Goal of the exercise: Give the data again exactly, without images.

Recorded data:

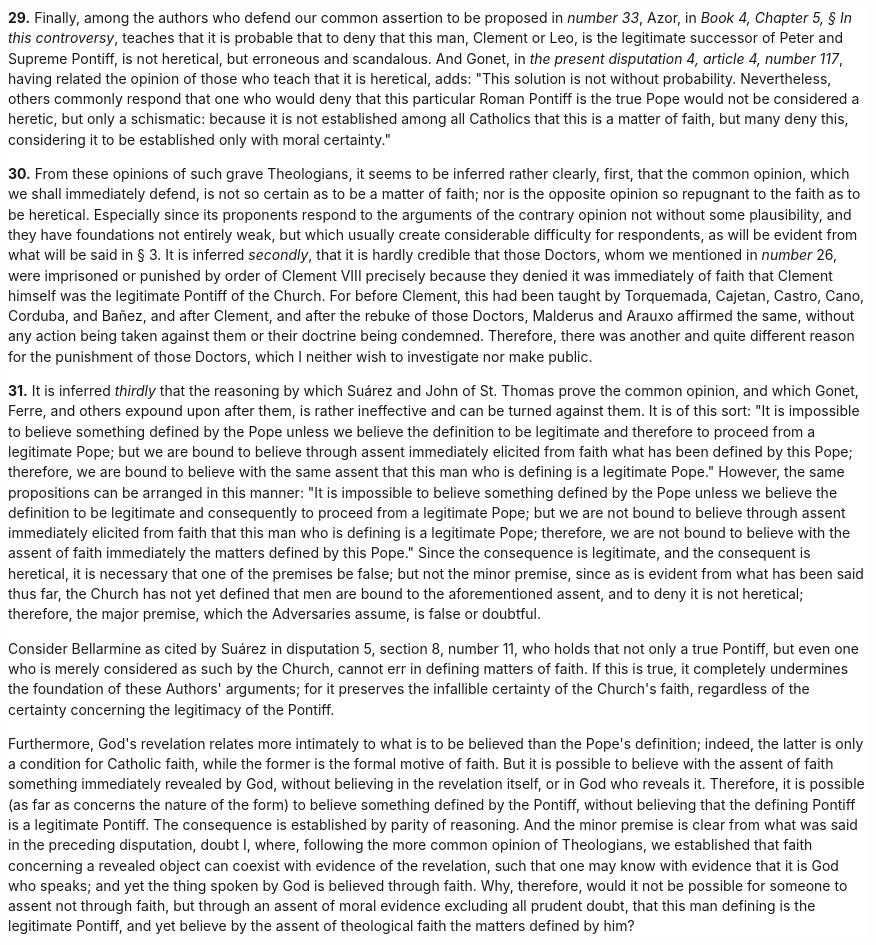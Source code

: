 **29.** Finally, among the authors who defend our common assertion to be proposed in *number 33*, Azor, in *Book 4, Chapter 5, § In this controversy*, teaches that it is probable that to deny that this man, Clement or Leo, is the legitimate successor of Peter and Supreme Pontiff, is not heretical, but erroneous and scandalous. And Gonet, in *the present disputation 4, article 4, number 117*, having related the opinion of those who teach that it is heretical, adds: "This solution is not without probability. Nevertheless, others commonly respond that one who would deny that this particular Roman Pontiff is the true Pope would not be considered a heretic, but only a schismatic: because it is not established among all Catholics that this is a matter of faith, but many deny this, considering it to be established only with moral certainty."

**30.** From these opinions of such grave Theologians, it seems to be inferred rather clearly, first, that the common opinion, which we shall immediately defend, is not so certain as to be a matter of faith; nor is the opposite opinion so repugnant to the faith as to be heretical. Especially since its proponents respond to the arguments of the contrary opinion not without some plausibility, and they have foundations not entirely weak, but which usually create considerable difficulty for respondents, as will be evident from what will be said in § 3. It is inferred *secondly*, that it is hardly credible that those Doctors, whom we mentioned in *number* 26, were imprisoned or punished by order of Clement VIII precisely because they denied it was immediately of faith that Clement himself was the legitimate Pontiff of the Church. For before Clement, this had been taught by Torquemada, Cajetan, Castro, Cano, Corduba, and Bañez, and after Clement, and after the rebuke of those Doctors, Malderus and Arauxo affirmed the same, without any action being taken against them or their doctrine being condemned. Therefore, there was another and quite different reason for the punishment of those Doctors, which I neither wish to investigate nor make public.

**31.** It is inferred *thirdly* that the reasoning by which Suárez and John of St. Thomas prove the common opinion, and which Gonet, Ferre, and others expound upon after them, is rather ineffective and can be turned against them. It is of this sort: "It is impossible to believe something defined by the Pope unless we believe the definition to be legitimate and therefore to proceed from a legitimate Pope; but we are bound to believe through assent immediately elicited from faith what has been defined by this Pope; therefore, we are bound to believe with the same assent that this man who is defining is a legitimate Pope." However, the same propositions can be arranged in this manner: "It is impossible to believe something defined by the Pope unless we believe the definition to be legitimate and consequently to proceed from a legitimate Pope; but we are not bound to believe through assent immediately elicited from faith that this man who is defining is a legitimate Pope; therefore, we are not bound to believe with the assent of faith immediately the matters defined by this Pope." Since the consequence is legitimate, and the consequent is heretical, it is necessary that one of the premises be false; but not the minor premise, since as is evident from what has been said thus far, the Church has not yet defined that men are bound to the aforementioned assent, and to deny it is not heretical; therefore, the major premise, which the Adversaries assume, is false or doubtful.

Consider Bellarmine as cited by Suárez in disputation 5, section 8, number 11, who holds that not only a true Pontiff, but even one who is merely considered as such by the Church, cannot err in defining matters of faith. If this is true, it completely undermines the foundation of these Authors' arguments; for it preserves the infallible certainty of the Church's faith, regardless of the certainty concerning the legitimacy of the Pontiff.

Furthermore, God's revelation relates more intimately to what is to be believed than the Pope's definition; indeed, the latter is only a condition for Catholic faith, while the former is the formal motive of faith. But it is possible to believe with the assent of faith something immediately revealed by God, without believing in the revelation itself, or in God who reveals it. Therefore, it is possible (as far as concerns the nature of the form) to believe something defined by the Pontiff, without believing that the defining Pontiff is a legitimate Pontiff. The consequence is established by parity of reasoning. And the minor premise is clear from what was said in the preceding disputation, doubt I, where, following the more common opinion of Theologians, we established that faith concerning a revealed object can coexist with evidence of the revelation, such that one may know with evidence that it is God who speaks; and yet the thing spoken by God is believed through faith. Why, therefore, would it not be possible for someone to assent not through faith, but through an assent of moral evidence excluding all prudent doubt, that this man defining is the legitimate Pontiff, and yet believe by the assent of theological faith the matters defined by him?
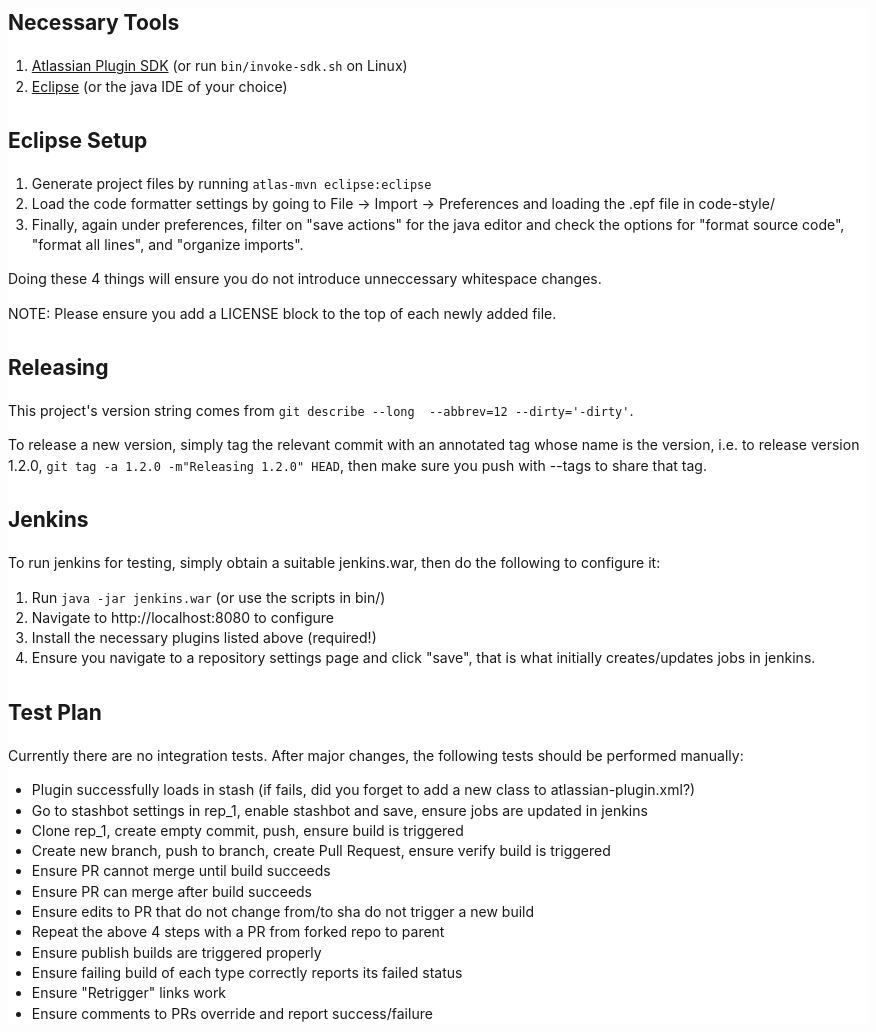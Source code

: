 ## Necessary Tools

1. [Atlassian Plugin SDK](https://developer.atlassian.com/display/DOCS/Set+up+the+Atlassian+Plugin+SDK+and+Build+a+Project) (or run `bin/invoke-sdk.sh` on Linux)
2. [Eclipse](http://eclipse.org) (or the java IDE of your choice)

## Eclipse Setup

1. Generate project files by running `atlas-mvn eclipse:eclipse`
2. Load the code formatter settings by going to File -> Import -> Preferences and loading the .epf file in code-style/
3. Finally, again under preferences, filter on "save actions" for the java editor and check the options for "format source code", "format all lines", and "organize imports".

Doing these 4 things will ensure you do not introduce unneccessary whitespace changes.

NOTE: Please ensure you add a LICENSE block to the top of each newly added file.

## Releasing

This project's version string comes from `git describe --long  --abbrev=12 --dirty='-dirty'`.

To release a new version, simply tag the relevant commit with an annotated tag whose name is the version, i.e. to release version 1.2.0, `git tag -a 1.2.0 -m"Releasing 1.2.0" HEAD`, then make sure you push with --tags to share that tag.

## Jenkins

To run jenkins for testing, simply obtain a suitable jenkins.war, then do the
following to configure it:

1. Run `java -jar jenkins.war` (or use the scripts in bin/)
2. Navigate to http://localhost:8080 to configure
3. Install the necessary plugins listed above (required!)
4. Ensure you navigate to a repository settings page and click "save", that is what initially creates/updates jobs in jenkins.

## Test Plan

Currently there are no integration tests.  After major changes, the following tests should be performed manually:

* Plugin successfully loads in stash (if fails, did you forget to add a new class to atlassian-plugin.xml?)
* Go to stashbot settings in rep_1, enable stashbot and save, ensure jobs are updated in jenkins
* Clone rep_1, create empty commit, push, ensure build is triggered
* Create new branch, push to branch, create Pull Request, ensure verify build is triggered
* Ensure PR cannot merge until build succeeds
* Ensure PR can merge after build succeeds
* Ensure edits to PR that do not change from/to sha do not trigger a new build
* Repeat the above 4 steps with a PR from forked repo to parent
* Ensure publish builds are triggered properly
* Ensure failing build of each type correctly reports its failed status
* Ensure "Retrigger" links work
* Ensure comments to PRs override and report success/failure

Solution to this exercise:
Source code

: **29.** Finally, among the authors who defend our common assertion to be proposed in *number 33*, Azor, in *Book 4, Chapter 5, § In this controversy*, teaches that it is probable that to deny that this man, Clement or Leo, is the legitimate successor of Peter and Supreme Pontiff, is not heretical, but erroneous and scandalous. And Gonet, in *the present disputation 4, article 4, number 117*, having related the opinion of those who teach that it is heretical, adds: "This solution is not without probability. Nevertheless, others commonly respond that one who would deny that this particular Roman Pontiff is the true Pope would not be considered a heretic, but only a schismatic: because it is not established among all Catholics that this is a matter of faith, but many deny this, considering it to be established only with moral certainty."

**30.** From these opinions of such grave Theologians, it seems to be inferred rather clearly, first, that the common opinion, which we shall immediately defend, is not so certain as to be a matter of faith; nor is the opposite opinion so repugnant to the faith as to be heretical. Especially since its proponents respond to the arguments of the contrary opinion not without some plausibility, and they have foundations not entirely weak, but which usually create considerable difficulty for respondents, as will be evident from what will be said in § 3. It is inferred *secondly*, that it is hardly credible that those Doctors, whom we mentioned in *number* 26, were imprisoned or punished by order of Clement VIII precisely because they denied it was immediately of faith that Clement himself was the legitimate Pontiff of the Church. For before Clement, this had been taught by Torquemada, Cajetan, Castro, Cano, Corduba, and Bañez, and after Clement, and after the rebuke of those Doctors, Malderus and Arauxo affirmed the same, without any action being taken against them or their doctrine being condemned. Therefore, there was another and quite different reason for the punishment of those Doctors, which I neither wish to investigate nor make public.

**31.** It is inferred *thirdly* that the reasoning by which Suárez and John of St. Thomas prove the common opinion, and which Gonet, Ferre, and others expound upon after them, is rather ineffective and can be turned against them. It is of this sort: "It is impossible to believe something defined by the Pope unless we believe the definition to be legitimate and therefore to proceed from a legitimate Pope; but we are bound to believe through assent immediately elicited from faith what has been defined by this Pope; therefore, we are bound to believe with the same assent that this man who is defining is a legitimate Pope." However, the same propositions can be arranged in this manner: "It is impossible to believe something defined by the Pope unless we believe the definition to be legitimate and consequently to proceed from a legitimate Pope; but we are not bound to believe through assent immediately elicited from faith that this man who is defining is a legitimate Pope; therefore, we are not bound to believe with the assent of faith immediately the matters defined by this Pope." Since the consequence is legitimate, and the consequent is heretical, it is necessary that one of the premises be false; but not the minor premise, since as is evident from what has been said thus far, the Church has not yet defined that men are bound to the aforementioned assent, and to deny it is not heretical; therefore, the major premise, which the Adversaries assume, is false or doubtful.

Consider Bellarmine as cited by Suárez in disputation 5, section 8, number 11, who holds that not only a true Pontiff, but even one who is merely considered as such by the Church, cannot err in defining matters of faith. If this is true, it completely undermines the foundation of these Authors' arguments; for it preserves the infallible certainty of the Church's faith, regardless of the certainty concerning the legitimacy of the Pontiff.

Furthermore, God's revelation relates more intimately to what is to be believed than the Pope's definition; indeed, the latter is only a condition for Catholic faith, while the former is the formal motive of faith. But it is possible to believe with the assent of faith something immediately revealed by God, without believing in the revelation itself, or in God who reveals it. Therefore, it is possible (as far as concerns the nature of the form) to believe something defined by the Pontiff, without believing that the defining Pontiff is a legitimate Pontiff. The consequence is established by parity of reasoning. And the minor premise is clear from what was said in the preceding disputation, doubt I, where, following the more common opinion of Theologians, we established that faith concerning a revealed object can coexist with evidence of the revelation, such that one may know with evidence that it is God who speaks; and yet the thing spoken by God is believed through faith. Why, therefore, would it not be possible for someone to assent not through faith, but through an assent of moral evidence excluding all prudent doubt, that this man defining is the legitimate Pontiff, and yet believe by the assent of theological faith the matters defined by him?
Source code

: ## Necessary Tools

1. [Atlassian Plugin SDK](https://developer.atlassian.com/display/DOCS/Set+up+the+Atlassian+Plugin+SDK+and+Build+a+Project) (or run `bin/invoke-sdk.sh` on Linux)
2. [Eclipse](http://eclipse.org) (or the java IDE of your choice)

## Eclipse Setup

1. Generate project files by running `atlas-mvn eclipse:eclipse`
2. Load the code formatter settings by going to File -> Import -> Preferences and loading the .epf file in code-style/
3. Finally, again under preferences, filter on "save actions" for the java editor and check the options for "format source code", "format all lines", and "organize imports".

Doing these 4 things will ensure you do not introduce unneccessary whitespace changes.

NOTE: Please ensure you add a LICENSE block to the top of each newly added file.

## Releasing

This project's version string comes from `git describe --long  --abbrev=12 --dirty='-dirty'`.

To release a new version, simply tag the relevant commit with an annotated tag whose name is the version, i.e. to release version 1.2.0, `git tag -a 1.2.0 -m"Releasing 1.2.0" HEAD`, then make sure you push with --tags to share that tag.

## Jenkins

To run jenkins for testing, simply obtain a suitable jenkins.war, then do the
following to configure it:

1. Run `java -jar jenkins.war` (or use the scripts in bin/)
2. Navigate to http://localhost:8080 to configure
3. Install the necessary plugins listed above (required!)
4. Ensure you navigate to a repository settings page and click "save", that is what initially creates/updates jobs in jenkins.

## Test Plan

Currently there are no integration tests.  After major changes, the following tests should be performed manually:

* Plugin successfully loads in stash (if fails, did you forget to add a new class to atlassian-plugin.xml?)
* Go to stashbot settings in rep_1, enable stashbot and save, ensure jobs are updated in jenkins
* Clone rep_1, create empty commit, push, ensure build is triggered
* Create new branch, push to branch, create Pull Request, ensure verify build is triggered
* Ensure PR cannot merge until build succeeds
* Ensure PR can merge after build succeeds
* Ensure edits to PR that do not change from/to sha do not trigger a new build
* Repeat the above 4 steps with a PR from forked repo to parent
* Ensure publish builds are triggered properly
* Ensure failing build of each type correctly reports its failed status
* Ensure "Retrigger" links work
* Ensure comments to PRs override and report success/failure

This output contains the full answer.